Il problema vero dell’accoglienza all’italiana sta nella pretesa, divenuta consuetudine, che il nostro Paese, che non è smisurato ma piuttosto piccolo, si faccia carico di tutti i richiedenti asilo del mondo, che non sono altro che, nella stragrande maggioranza dei casi, migranti economici, dunque non perseguitati in fuga dalle guerre, i quali tentano, purtroppo con successo, di entrare e stabilirsi in Italia illegalmente, sanando, una volta toccato il nostro suolo, questa clandestinità attraverso la presentazione di una richiesta di asilo o di protezione umanitaria.

Questa richiesta, pure quando viene bocciata, ossia rigettata, non determina il rimpatrio del migrante, il quale permane sul nostro territorio in uno stato di totale irregolarità, che lo rende permeabile alla delinquenza, alla devianza, al crimine, e che inoltre non rappresenta una condizione umana e ideale per la sua evoluzione personale e per la sua dignità di persona.

Meglio sarebbe rispedire questa gente a casa propria o non farla entrare del tutto anziché seguitare ad accogliere masse gigantesche di individui che non siamo in grado di assorbire e mantenere e alle quali non siamo in grado di garantire un futuro, non perché siamo razzisti ma perché è fisiologicamente impossibile per uno Stato poterlo fare.

Insomma, la questione più spinosa, in questa materia, è l’assenza di limiti all’accoglienza, pur avendo l’Italia, dalla quale si pretende che incameri tutti, limiti geografici, economici, e limiti posti dalla legge, la quale prevede che uno Stato, incluso il nostro, ponga regole, condizioni e requisiti perché gli stranieri possano entrare, soggiornare, stabilirvisi, ove ne ricorrano i presupposti.

Del resto, come può una Nazione piccola come la nostra, la quale ha una popolazione di circa 60 milioni di abitanti, inglobare tutti coloro che in massa provengono dal Bangladesh, che ha una popolazione di 173 milioni di abitanti, o dal Pakistan, che ha una popolazione di 240 milioni, o dall’Egitto, che ha una popolazione di 112 milioni?

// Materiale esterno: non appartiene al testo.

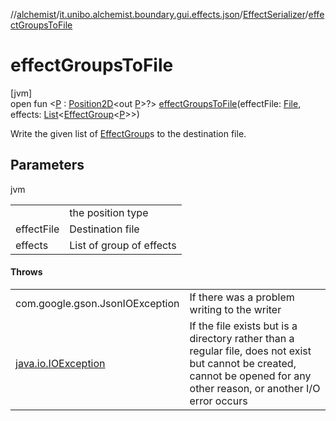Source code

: //[alchemist](../../../index.md)/[it.unibo.alchemist.boundary.gui.effects.json](../index.md)/[EffectSerializer](index.md)/[effectGroupsToFile](effect-groups-to-file.md)

# effectGroupsToFile

[jvm]\
open fun <[P](effect-groups-to-file.md) : [Position2D](../../it.unibo.alchemist.model.interfaces/-position2-d/index.md)<out [P](../-effect-group-adapter/index.md)>?> [effectGroupsToFile](effect-groups-to-file.md)(effectFile: [File](https://docs.oracle.com/javase/8/docs/api/java/io/File.html), effects: [List](https://docs.oracle.com/javase/8/docs/api/java/util/List.html)<[EffectGroup](../../it.unibo.alchemist.boundary.gui.effects/-effect-group/index.md)<[P](../-effect-group-adapter/index.md)>>)

Write the given list of [EffectGroup](../../it.unibo.alchemist.boundary.gui.effects/-effect-group/index.md)s to the destination file.

## Parameters

jvm

| | |
|---|---|
| <P> | the position type |
| effectFile | Destination file |
| effects | List of group of effects |

#### Throws

| | |
|---|---|
| com.google.gson.JsonIOException | If there was a problem writing to the writer |
| [java.io.IOException](https://docs.oracle.com/javase/8/docs/api/java/io/IOException.html) | If the file exists but is a directory rather than a regular file, does not exist but cannot be created, cannot be opened for any other reason, or another I/O error occurs |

Eppure, in base alle sentenze con la quali è stato negato il trasferimento dei clandestini in Albania allo scopo di operare i rimpatri di coloro che non vantano alcun diritto di asilo, pare che l’Italia sia obbligata ad aprire le frontiere a tutti coloro che espatriano da quei territori, in quanto avrebbero diritto all’accoglienza provenendo da Paesi reputati dai magistrati “non sicuri”, inospitali.

Ma è legittimo, razionale, legale costringere uno Stato ad inglobare clandestini, migranti privi di documenti, persone che scelgono le vie illegali per migrare, ledendo così l’indiscutibile prerogativa dell’entità statuale di determinare chi possa entrare e chi no, senza riconoscere e fissare alcun limite in relazione alla quantità, ovvero al numero di soggetti che verso tale Paese muovono?

Chi scappa dalla guerra o dalla fame o dalle torture si rifugia nello Stato sicuro più vicino. E questo non è l’Italia.

Non possiamo che concludere che sussista, da parte dei clandestini, la cattiva fede di farsi passare per profughi per venire in Italia e godere dei vantaggi garantiti da un simile status e, da parte di una certa magistratura, la cattiva fede di consentire questo giochino sporco, di cui gli italiani sono stanchi e che produce insicurezza crescente nonché altre spinose problematiche di ordine pubblico, sociali ed economiche.